The vulnerability exists in IBM Power9 processors due to unspecified error. A local user can obtain sensitive information from the data in the L1 cache under extenuating circumstances.
12) Resource management error (CVE-ID: CVE-2019-16089)
The vulnerability allows a local user to perform a denial of service (DoS) attack.
The vulnerability exists due to nbd_genl_status() function in drivers/block/nbd.c does not check the nla_nest_start_noflag return value. A local user can run a specially crafted program to cause the kernel to crash.

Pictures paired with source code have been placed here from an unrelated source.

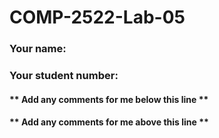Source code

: # COMP-2522-Lab-05

### Your name:

### Your student number:

#### ** Add any comments for me below this line **

#### ** Add any comments for me above this line **
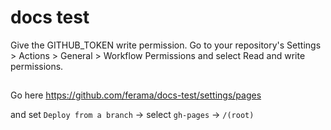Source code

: # docs test

Give the GITHUB_TOKEN write permission. Go to your repository's Settings > Actions > General > Workflow Permissions and select Read and write permissions.


##

Go here
https://github.com/ferama/docs-test/settings/pages

and set `Deploy from a branch` -> select `gh-pages` -> `/(root)`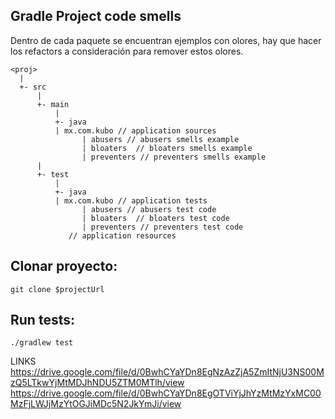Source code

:Gradle Project code smells
-----------------------
Dentro de cada paquete se encuentran ejemplos con olores, hay que hacer los refactors a consideración para remover estos olores.


    <proj>
      |
      +- src
          |
          +- main
              |
              +- java
              | mx.com.kubo // application sources
                    | abusers // abusers smells example
                    | bloaters  // bloaters smells example
                    | preventers // preventers smells example
          |
          +- test
              |
              +- java
              | mx.com.kubo // application tests
                    | abusers // abusers test code
                    | bloaters  // bloaters test code
                    | preventers // preventers test code
                 // application resources
                
Clonar proyecto:
-----------------
    git clone $projectUrl
    

Run tests:
----------------
    ./gradlew test


LINKS
https://drive.google.com/file/d/0BwhCYaYDn8EgNzAzZjA5ZmItNjU3NS00MzQ5LTkwYjMtMDJhNDU5ZTM0MTlh/view
https://drive.google.com/file/d/0BwhCYaYDn8EgOTViYjJhYzMtMzYxMC00MzFjLWJjMzYtOGJiMDc5N2JkYmJi/view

13) Out-of-bounds write (CVE-ID: CVE-2020-0465)
The vulnerability allows an attacker with physical access to escalate privileges on the system.
The vulnerability exists due to an out of bounds write in various methods of hid-multitouch.c. An attacker with physical access can trigger out-of-bounds write and escalate privileges on the system.
14) Permissions, Privileges, and Access Controls (CVE-ID: CVE-2020-0466)
The vulnerability allows a local user to escalate privileges on the system.
The vulnerability exists due to unspecified error, related to I/O subsystem in kernel. A local user can elevated privileges on the system.
15) Out-of-bounds read (CVE-ID: CVE-2021-20177)
The vulnerability allows a local privileged user to perform a denial of service (DoS) attack.
A flaw was found in the Linux kernel's implementation of string matching within a packet. A privileged user (with root or CAP_NET_ADMIN) when inserting iptables rules could insert a rule which can panic the system. Kernel before kernel 5.5-rc1 is affected.
Remediation
Install update from vendor's website.